OP-ED Jorge Luis Borges’ 30th anniversary is June the 14th
He passed away in Geneva, Switzerland, on June 14, 1986 when, like a character of his own fancy literary tales, he quietly “looked after his death” in his final day on Earth “as one looks after one’s own sleep…”
He had planned to die and be buried in Europe, not in South America— exactly like Carlos Fuentes, from Mexico, who chose a Paris cemetery instead, next to the graves of immortal French Poets.
This fascination of our American writers with the Old Continent can be profound as it can be outright funny.
Is America perhaps not big enough to hold their negligible ashes, not to mention their fatuous egos of the considerable men they were, perhaps too conscious of their own greatness?
Borges, for example, was perhaps the greatest Latin American writer of the 20th Century, way above those many others better known, either because they got the Nobel, or simply had better PR and marketing operations on the ground to move their names to the top of the NYT list of “the most read.”
Borges, on the contrary, was the self-effacing, often self-deprecating man who, on purpose, stayed away from the literary congresses, the awards, the fame— all pure inanities to him.
When he came once to the U.S. to speak, in a perfect English he learned from his British grandmother in Buenos Aires, he told his academic audience that he only aspired “to be sincere.”

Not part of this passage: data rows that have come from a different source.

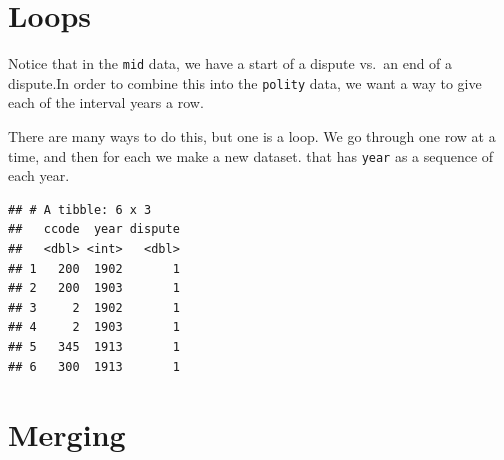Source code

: \documentclass[]{book}
\newenvironment{Shaded}{\begin{snugshade}}{\end{snugshade}}
\newcommand{\CommentTok}[1]{\textcolor[rgb]{0.56,0.35,0.01}{\textit{#1}}}
\newcommand{\ControlFlowTok}[1]{\textcolor[rgb]{0.13,0.29,0.53}{\textbf{#1}}}
\newcommand{\DataTypeTok}[1]{\textcolor[rgb]{0.13,0.29,0.53}{#1}}
\newcommand{\DecValTok}[1]{\textcolor[rgb]{0.00,0.00,0.81}{#1}}
\newcommand{\KeywordTok}[1]{\textcolor[rgb]{0.13,0.29,0.53}{\textbf{#1}}}
\newcommand{\NormalTok}[1]{#1}
\newcommand{\OperatorTok}[1]{\textcolor[rgb]{0.81,0.36,0.00}{\textbf{#1}}}
\newcommand{\StringTok}[1]{\textcolor[rgb]{0.31,0.60,0.02}{#1}}
\theoremstyle{definition}
\theoremstyle{definition}
\theoremstyle{definition}
\theoremstyle{remark}
\begin{document}
\hypertarget{loops}{%
\section{Loops}\label{loops}}

Notice that in the \texttt{mid} data, we have a start of a dispute vs.~an end of a dispute.In order to combine this into the \texttt{polity} data, we want a way to give each of the interval years a row.

There are many ways to do this, but one is a loop. We go through one row at a time, and then for each we make a new dataset. that has \texttt{year} as a sequence of each year.

\begin{Shaded}
\end{Shaded}

\begin{verbatim}
## # A tibble: 6 x 3
##   ccode  year dispute
##   <dbl> <int>   <dbl>
## 1   200  1902       1
## 2   200  1903       1
## 3     2  1902       1
## 4     2  1903       1
## 5   345  1913       1
## 6   300  1913       1
\end{verbatim}

\hypertarget{merging}{%
\section{Merging}\label{merging}}
\end{document}
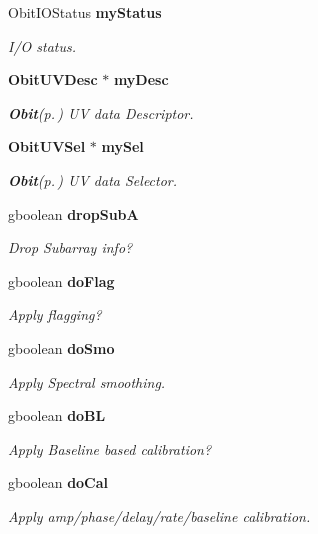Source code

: \begin{CompactItemize}
Obit\-IOStatus {\bf my\-Status}
\begin{CompactList}\small\item\em I/O status. \item\end{CompactList}\item 
{\bf Obit\-UVDesc} $\ast$ {\bf my\-Desc}
\begin{CompactList}\small\item\em {\bf Obit}{\rm (p.\,\pageref{structObit})} UV data Descriptor. \item\end{CompactList}\item 
{\bf Obit\-UVSel} $\ast$ {\bf my\-Sel}
\begin{CompactList}\small\item\em {\bf Obit}{\rm (p.\,\pageref{structObit})} UV data Selector. \item\end{CompactList}\item 
gboolean {\bf drop\-Sub\-A}
\begin{CompactList}\small\item\em Drop Subarray info? \item\end{CompactList}\item 
gboolean {\bf do\-Flag}
\begin{CompactList}\small\item\em Apply flagging? \item\end{CompactList}\item 
gboolean {\bf do\-Smo}
\begin{CompactList}\small\item\em Apply Spectral smoothing. \item\end{CompactList}\item 
gboolean {\bf do\-BL}
\begin{CompactList}\small\item\em Apply Baseline based calibration? \item\end{CompactList}\item 
gboolean {\bf do\-Cal}
\begin{CompactList}\small\item\em Apply amp/phase/delay/rate/baseline calibration. \item\end{CompactList}\item 

\end{CompactItemize}
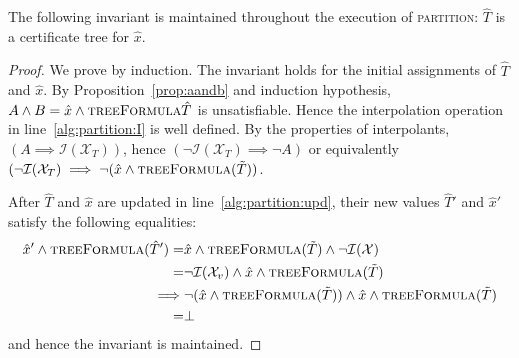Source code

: \begin{proposition}
    The following invariant is maintained throughout the execution of
    \textsc{partition}: $\hat{T}$ is a certificate tree for $\hat{x}$.
\end{proposition}
\begin{proof}
We prove by induction.  The invariant holds for the initial
assignments of $\hat{T}$ and $\hat{x}$. By Proposition~\ref{prop:aandb} and induction hypothesis, $A\land B = \hat{x} \land \textsc{treeFormula}{\hat{T}}$ is unsatisfiable.  Hence the interpolation operation in line~\ref{alg:partition:I} is well defined.  By the properties of interpolants, $(A \implies \mathcal{I}(\mathcal{X}_T))$, hence $(\neg \mathcal{I}(\mathcal{X}_T) \implies \neg A)$ or equivalently $(\neg\mathcal{I}(\mathcal{X}_T) \implies \neg (\hat{x} \land \textsc{treeFormula}(\tilde{T}))$.

After $\hat{T}$ and $\hat{x}$ are updated in line~\ref{alg:partition:upd}, their new values $\hat{T}'$ and $\hat{x}'$ satisfy the following equalities: \begin{align*}
    \hat{x}' \land \textsc{treeFormula}(\hat{T}') =& \hat{x} \land \textsc{treeFormula}(\tilde{T}) \land \neg\mathcal{I}(\mathcal{X}) \\
=& \neg\mathcal{I}(\mathcal{X}_v) \land \hat{x} \land \textsc{treeFormula}(\tilde{T}) \\
    \implies& \neg (\hat{x} \land \textsc{treeFormula}(\tilde{T})) \land \hat{x} \land \textsc{treeFormula}(\tilde{T}) \\
    =& \bot
\end{align*} and hence the invariant is maintained.
\end{proof}

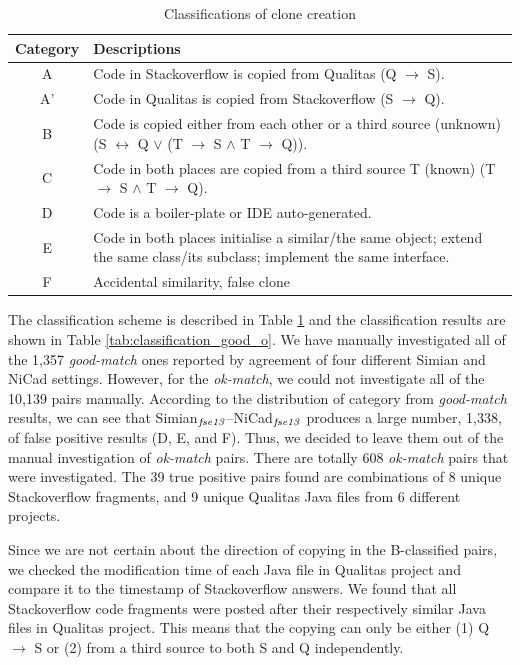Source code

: \documentclass{IEEEtran}
\begin{document}
\begin{table}[H]
	\centering
	\caption{Classifications of clone creation}
	\label{tab:classification_scheme}
	\begin{tabular}{|c|p{13cm}|}
		\hline 
		Category & Descriptions \\ 
		\hline 
		A & Code in Stackoverflow is copied from Qualitas (Q $\rightarrow$ S). \\ 
		\hline 
		A' & Code in Qualitas is copied from Stackoverflow (S $\rightarrow$ Q). \\ 
		\hline 
		B & Code is copied either from each other or a third source (unknown) (S $\leftrightarrow$ Q $\vee$ (T $\rightarrow$ S $\wedge$ T $\rightarrow$ Q)).
		\\ 
		\hline 
		C & Code in both places are copied from a third source T (known) (T $\rightarrow$ S $\wedge$ T $\rightarrow$ Q).
		\\ 
		\hline 
		D & Code is a boiler-plate or IDE auto-generated.
		\\ 
		\hline 
		E & Code in both places initialise a similar/the same object; extend the same class/its subclass; implement the same interface.
		\\ 
		\hline 
		F & Accidental similarity, false clone \\ 
		\hline 
	\end{tabular} 
\end{table}

The classification scheme is described in Table \ref{tab:classification_scheme} and the classification results are shown in Table \ref{tab:classification_good_o}. We have manually investigated all of the 1,357 \textit{good-match} ones reported by agreement of four different Simian and NiCad settings.  However, for the \textit{ok-match}, we could not investigate all of the 10,139 pairs manually.  According to the distribution of category from \textit{good-match} results, we can see that Simian$_{\textrm{\textit{fse13}}}$--NiCad$_{\textrm{\textit{fse13}}}$ produces a large number, 1,338, of false positive results (D, E, and F). Thus, we decided to leave them out of the manual investigation of \textit{ok-match} pairs. There are totally 608 \textit{ok-match} pairs that were investigated. The 39 true positive pairs found are combinations of 8 unique Stackoverflow fragments, and 9 unique Qualitas Java files from 6 different projects.

Since we are not certain about the direction of copying in the B-classified pairs, we checked the modification time of each Java file in Qualitas project and compare it to the timestamp of Stackoverflow answers. We found that all Stackoverflow code fragments were posted after their respectively similar Java files in Qualitas project. This means that the copying can only be either (1) Q $\rightarrow$ S or (2) from a third source to both S and Q independently.
\end{document}
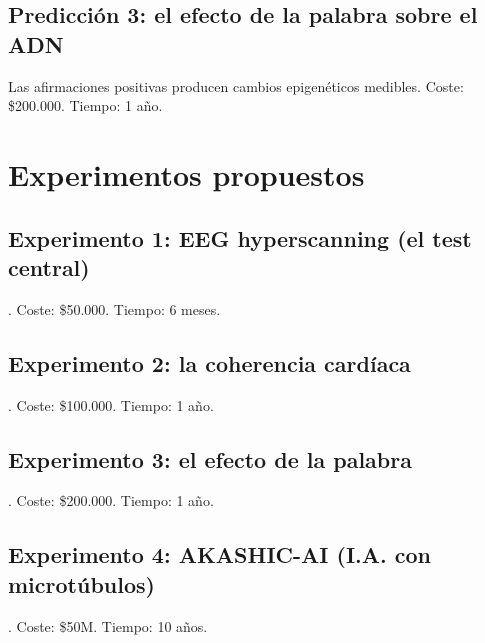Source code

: \documentclass[11pt,a4paper]{article}
\begin{document}
\subsection{Predicción 3: el efecto de la palabra sobre el ADN}
Las afirmaciones positivas producen cambios epigenéticos medibles. Coste: \$200.000. Tiempo: 1 año.

\section{Experimentos propuestos}
\subsection{Experimento 1: EEG hyperscanning (el test central)}. Coste: \$50.000. Tiempo: 6 meses.
\subsection{Experimento 2: la coherencia cardíaca}. Coste: \$100.000. Tiempo: 1 año.
\subsection{Experimento 3: el efecto de la palabra}. Coste: \$200.000. Tiempo: 1 año.
\subsection{Experimento 4: AKASHIC-AI (I.A. con microtúbulos)}. Coste: \$50M. Tiempo: 10 años.
\end{document}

Jorge Luis Borges is turning “30 years old” this week into this, his new life of “immortal men of letters,” born the moment he died.
He may also get a second chance to be better known in the American continent (both North and South) which ignored him, and often condemned him while he was alive.
No wonder he chose to be left in peace, in a peaceful graveyard, in a peaceful cemetery, in peaceful Switzerland.
Well deserved, Maestro.
R.I.P., eternally, if from Eternity you can grant us the verbal license to say that.
Well deserved, maestro. Yes, RIP.
Eternally, if we can dare to say that.